Stored data
· · ·

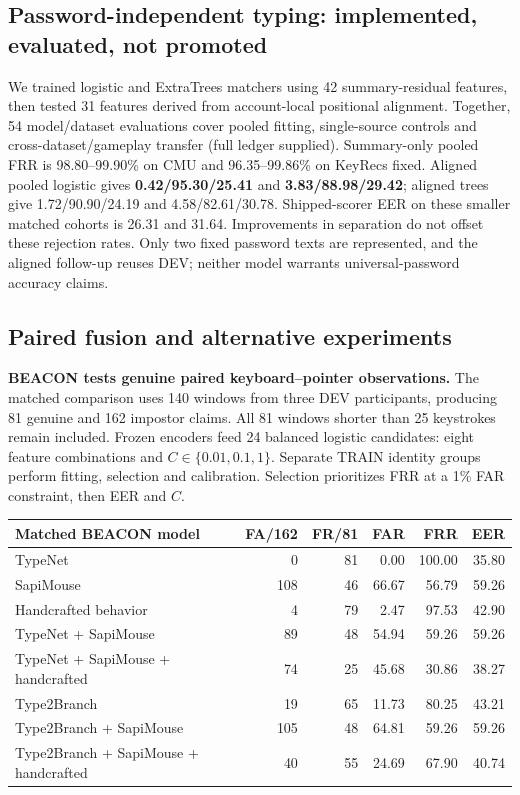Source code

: \documentclass[10pt,a4paper]{article}
\begin{document}
\subsection{Password-independent typing: implemented, evaluated, not promoted}
We trained logistic and ExtraTrees matchers using 42 summary-residual features, then tested 31 features derived from account-local positional alignment. Together, 54 model/dataset evaluations cover pooled fitting, single-source controls and cross-dataset/gameplay transfer (full ledger supplied). Summary-only pooled FRR is 98.80--99.90\% on CMU and 96.35--99.86\% on KeyRecs fixed. Aligned pooled logistic gives \textbf{0.42/95.30/25.41} and \textbf{3.83/88.98/29.42}; aligned trees give 1.72/90.90/24.19 and 4.58/82.61/30.78. Shipped-scorer EER on these smaller matched cohorts is 26.31 and 31.64. Improvements in separation do not offset these rejection rates. Only two fixed password texts are represented, and the aligned follow-up reuses DEV; neither model warrants universal-password accuracy claims.

\newpage
\subsection{Paired fusion and alternative experiments}
\textbf{BEACON tests genuine paired keyboard--pointer observations.} The matched comparison uses 140 windows from three DEV participants, producing 81 genuine and 162 impostor claims. All 81 windows shorter than 25 keystrokes remain included. Frozen encoders feed 24 balanced logistic candidates: eight feature combinations and $C\in\{0.01,0.1,1\}$. Separate TRAIN identity groups perform fitting, selection and calibration. Selection prioritizes FRR at a 1\% FAR constraint, then EER and $C$.

\begin{center}\small
\begin{tabularx}{\linewidth}{@{}Xrrrrr@{}}
\toprule
\textbf{Matched BEACON model} & \textbf{FA/162} & \textbf{FR/81} & \textbf{FAR} & \textbf{FRR} & \textbf{EER}\\\midrule
TypeNet & 0 & 81 & 0.00 & 100.00 & 35.80\\
SapiMouse & 108 & 46 & 66.67 & 56.79 & 59.26\\
Handcrafted behavior & 4 & 79 & 2.47 & 97.53 & 42.90\\
TypeNet + SapiMouse & 89 & 48 & 54.94 & 59.26 & 59.26\\
TypeNet + SapiMouse + handcrafted & 74 & 25 & 45.68 & 30.86 & 38.27\\
Type2Branch & 19 & 65 & 11.73 & 80.25 & 43.21\\
Type2Branch + SapiMouse & 105 & 48 & 64.81 & 59.26 & 59.26\\
Type2Branch + SapiMouse + handcrafted & 40 & 55 & 24.69 & 67.90 & 40.74\\\bottomrule
\end{tabularx}
\end{center}
\end{document}
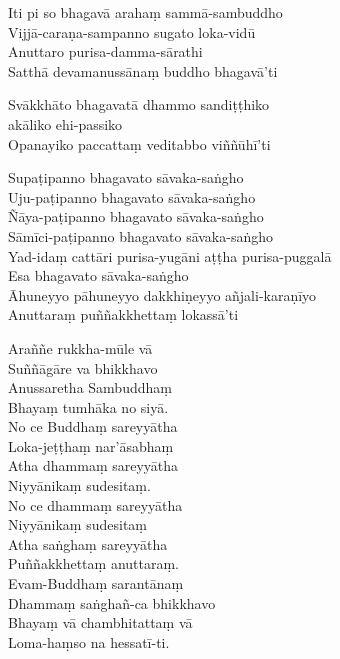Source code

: \begin{paritta}

Iti pi so bhagavā arahaṃ sammā-sambuddho\\
Vijjā-caraṇa-sampanno sugato loka-vidū\\
Anuttaro purisa-damma-sārathi\\
Satthā devamanussānaṃ buddho bhagavā'ti

Svākkhāto bhagavatā dhammo sandiṭṭhiko\\
\vin akāliko ehi-passiko\\
Opanayiko paccattaṃ veditabbo viññūhī'ti

Supaṭipanno bhagavato sāvaka-saṅgho\\
Uju-paṭipanno bhagavato sāvaka-saṅgho\\
Ñāya-paṭipanno bhagavato sāvaka-saṅgho\\
Sāmīci-paṭipanno bhagavato sāvaka-saṅgho\\
Yad-idaṃ cattāri purisa-yugāni aṭṭha purisa-puggalā\\
Esa bhagavato sāvaka-saṅgho\\
Āhuneyyo pāhuneyyo dakkhiṇeyyo añjali-karaṇīyo\\
Anuttaraṃ puññakkhettaṃ lokassā'ti

\sidepar{\pointerMark}%
Araññe rukkha-mūle vā\\
Suññāgāre va bhikkhavo\\
Anussaretha Sambuddhaṃ\\
Bhayaṃ tumhāka no siyā.\\
No ce Buddhaṃ sareyyātha\\
Loka-jeṭṭhaṃ nar'āsabhaṃ\\
Atha dhammaṃ sareyyātha\\
Niyyānikaṃ sudesitaṃ.\\
No ce dhammaṃ sareyyātha\\
Niyyānikaṃ sudesitaṃ\\
Atha saṅghaṃ sareyyātha\\
Puññakkhettaṃ anuttaraṃ.\\
Evam-Buddhaṃ sarantānaṃ\\
Dhammaṃ saṅghañ-ca bhikkhavo\\
Bhayaṃ vā chambhitattaṃ vā\\
Loma-haṃso na hessatī-ti.

\end{paritta}

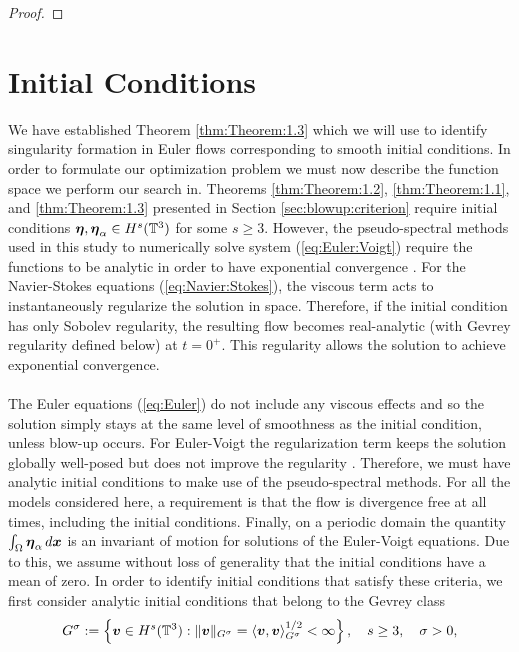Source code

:\begin{proof}
\end{proof}


\section{Initial Conditions}\label{sec:initial:conditions}

We have established Theorem \ref{thm:Theorem:1.3} which we will use to identify singularity formation in Euler flows corresponding to smooth initial conditions. In order to formulate our optimization problem we must now describe the function space we perform our search in. Theorems \ref{thm:Theorem:1.2}, \ref{thm:Theorem:1.1}, and \ref{thm:Theorem:1.3} presented in Section \ref{sec:blowup:criterion} require initial conditions $\be,\bea \in H^s(\TT^3)$ for some $s\geq 3$. However, the pseudo-spectral methods used in this study to numerically solve system (\ref{eq:Euler:Voigt}) require the functions to be analytic in order to have exponential convergence \cite{canuto_spectral_2006}. For the Navier-Stokes equations (\ref{eq:Navier:Stokes}), the viscous term acts to instantaneously regularize the solution in space. Therefore, if the initial condition has only Sobolev regularity, the resulting flow becomes real-analytic (with Gevrey regularity defined below) at $t=0^+$. This regularity allows the solution to achieve exponential convergence.
\\~\\
The Euler equations (\ref{eq:Euler}) do not include any viscous effects and so the solution simply stays at the same level of smoothness as the initial condition, unless blow-up occurs. For Euler-Voigt the regularization term keeps the solution globally well-posed but does not improve the regularity \cite{larios_higher-order_2010}. Therefore, we must have analytic initial conditions to make use of the pseudo-spectral methods. For all the models considered here, a requirement is that the flow is divergence free at all times, including the initial conditions. Finally, on a periodic domain the quantity $\int_\Omega \bea \,d\x$ is an invariant of motion for solutions of the Euler-Voigt equations. Due to this, we assume without loss of generality that the initial conditions have a mean of zero. In order to identify initial conditions that satisfy these criteria, we first consider analytic initial conditions that belong to the Gevrey class
\begin{equation}\label{eq:Gevrey:Class}
G^\sigma := \lb \v\in H^s(\TT^3) : \|\v\|_{G^\sigma} = \la \v,\v\ra_{G^\sigma}^{1/2}<\infty \rb, \quad s\geq 3, \quad \sigma > 0,
\end{equation}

· · ·

What is required
Set the preceding data down again word for word, omitting images.

Result of this exercise
Source code

: \documentclass[10pt,a4paper]{article}
\begin{document}
\subsection{Password-independent typing: implemented, evaluated, not promoted}
We trained logistic and ExtraTrees matchers using 42 summary-residual features, then tested 31 features derived from account-local positional alignment. Together, 54 model/dataset evaluations cover pooled fitting, single-source controls and cross-dataset/gameplay transfer (full ledger supplied). Summary-only pooled FRR is 98.80--99.90\% on CMU and 96.35--99.86\% on KeyRecs fixed. Aligned pooled logistic gives \textbf{0.42/95.30/25.41} and \textbf{3.83/88.98/29.42}; aligned trees give 1.72/90.90/24.19 and 4.58/82.61/30.78. Shipped-scorer EER on these smaller matched cohorts is 26.31 and 31.64. Improvements in separation do not offset these rejection rates. Only two fixed password texts are represented, and the aligned follow-up reuses DEV; neither model warrants universal-password accuracy claims.

\newpage
\subsection{Paired fusion and alternative experiments}
\textbf{BEACON tests genuine paired keyboard--pointer observations.} The matched comparison uses 140 windows from three DEV participants, producing 81 genuine and 162 impostor claims. All 81 windows shorter than 25 keystrokes remain included. Frozen encoders feed 24 balanced logistic candidates: eight feature combinations and $C\in\{0.01,0.1,1\}$. Separate TRAIN identity groups perform fitting, selection and calibration. Selection prioritizes FRR at a 1\% FAR constraint, then EER and $C$.

\begin{center}\small
\begin{tabularx}{\linewidth}{@{}Xrrrrr@{}}
\toprule
\textbf{Matched BEACON model} & \textbf{FA/162} & \textbf{FR/81} & \textbf{FAR} & \textbf{FRR} & \textbf{EER}\\\midrule
TypeNet & 0 & 81 & 0.00 & 100.00 & 35.80\\
SapiMouse & 108 & 46 & 66.67 & 56.79 & 59.26\\
Handcrafted behavior & 4 & 79 & 2.47 & 97.53 & 42.90\\
TypeNet + SapiMouse & 89 & 48 & 54.94 & 59.26 & 59.26\\
TypeNet + SapiMouse + handcrafted & 74 & 25 & 45.68 & 30.86 & 38.27\\
Type2Branch & 19 & 65 & 11.73 & 80.25 & 43.21\\
Type2Branch + SapiMouse & 105 & 48 & 64.81 & 59.26 & 59.26\\
Type2Branch + SapiMouse + handcrafted & 40 & 55 & 24.69 & 67.90 & 40.74\\\bottomrule
\end{tabularx}
\end{center}
\end{document}
Source code

: \begin{paritta}

Iti pi so bhagavā arahaṃ sammā-sambuddho\\
Vijjā-caraṇa-sampanno sugato loka-vidū\\
Anuttaro purisa-damma-sārathi\\
Satthā devamanussānaṃ buddho bhagavā'ti

Svākkhāto bhagavatā dhammo sandiṭṭhiko\\
\vin akāliko ehi-passiko\\
Opanayiko paccattaṃ veditabbo viññūhī'ti

Supaṭipanno bhagavato sāvaka-saṅgho\\
Uju-paṭipanno bhagavato sāvaka-saṅgho\\
Ñāya-paṭipanno bhagavato sāvaka-saṅgho\\
Sāmīci-paṭipanno bhagavato sāvaka-saṅgho\\
Yad-idaṃ cattāri purisa-yugāni aṭṭha purisa-puggalā\\
Esa bhagavato sāvaka-saṅgho\\
Āhuneyyo pāhuneyyo dakkhiṇeyyo añjali-karaṇīyo\\
Anuttaraṃ puññakkhettaṃ lokassā'ti

\sidepar{\pointerMark}%
Araññe rukkha-mūle vā\\
Suññāgāre va bhikkhavo\\
Anussaretha Sambuddhaṃ\\
Bhayaṃ tumhāka no siyā.\\
No ce Buddhaṃ sareyyātha\\
Loka-jeṭṭhaṃ nar'āsabhaṃ\\
Atha dhammaṃ sareyyātha\\
Niyyānikaṃ sudesitaṃ.\\
No ce dhammaṃ sareyyātha\\
Niyyānikaṃ sudesitaṃ\\
Atha saṅghaṃ sareyyātha\\
Puññakkhettaṃ anuttaraṃ.\\
Evam-Buddhaṃ sarantānaṃ\\
Dhammaṃ saṅghañ-ca bhikkhavo\\
Bhayaṃ vā chambhitattaṃ vā\\
Loma-haṃso na hessatī-ti.

\end{paritta}

Source code

:\begin{proof}
\end{proof}


\section{Initial Conditions}\label{sec:initial:conditions}

We have established Theorem \ref{thm:Theorem:1.3} which we will use to identify singularity formation in Euler flows corresponding to smooth initial conditions. In order to formulate our optimization problem we must now describe the function space we perform our search in. Theorems \ref{thm:Theorem:1.2}, \ref{thm:Theorem:1.1}, and \ref{thm:Theorem:1.3} presented in Section \ref{sec:blowup:criterion} require initial conditions $\be,\bea \in H^s(\TT^3)$ for some $s\geq 3$. However, the pseudo-spectral methods used in this study to numerically solve system (\ref{eq:Euler:Voigt}) require the functions to be analytic in order to have exponential convergence \cite{canuto_spectral_2006}. For the Navier-Stokes equations (\ref{eq:Navier:Stokes}), the viscous term acts to instantaneously regularize the solution in space. Therefore, if the initial condition has only Sobolev regularity, the resulting flow becomes real-analytic (with Gevrey regularity defined below) at $t=0^+$. This regularity allows the solution to achieve exponential convergence.
\\~\\
The Euler equations (\ref{eq:Euler}) do not include any viscous effects and so the solution simply stays at the same level of smoothness as the initial condition, unless blow-up occurs. For Euler-Voigt the regularization term keeps the solution globally well-posed but does not improve the regularity \cite{larios_higher-order_2010}. Therefore, we must have analytic initial conditions to make use of the pseudo-spectral methods. For all the models considered here, a requirement is that the flow is divergence free at all times, including the initial conditions. Finally, on a periodic domain the quantity $\int_\Omega \bea \,d\x$ is an invariant of motion for solutions of the Euler-Voigt equations. Due to this, we assume without loss of generality that the initial conditions have a mean of zero. In order to identify initial conditions that satisfy these criteria, we first consider analytic initial conditions that belong to the Gevrey class
\begin{equation}\label{eq:Gevrey:Class}
G^\sigma := \lb \v\in H^s(\TT^3) : \|\v\|_{G^\sigma} = \la \v,\v\ra_{G^\sigma}^{1/2}<\infty \rb, \quad s\geq 3, \quad \sigma > 0,
\end{equation}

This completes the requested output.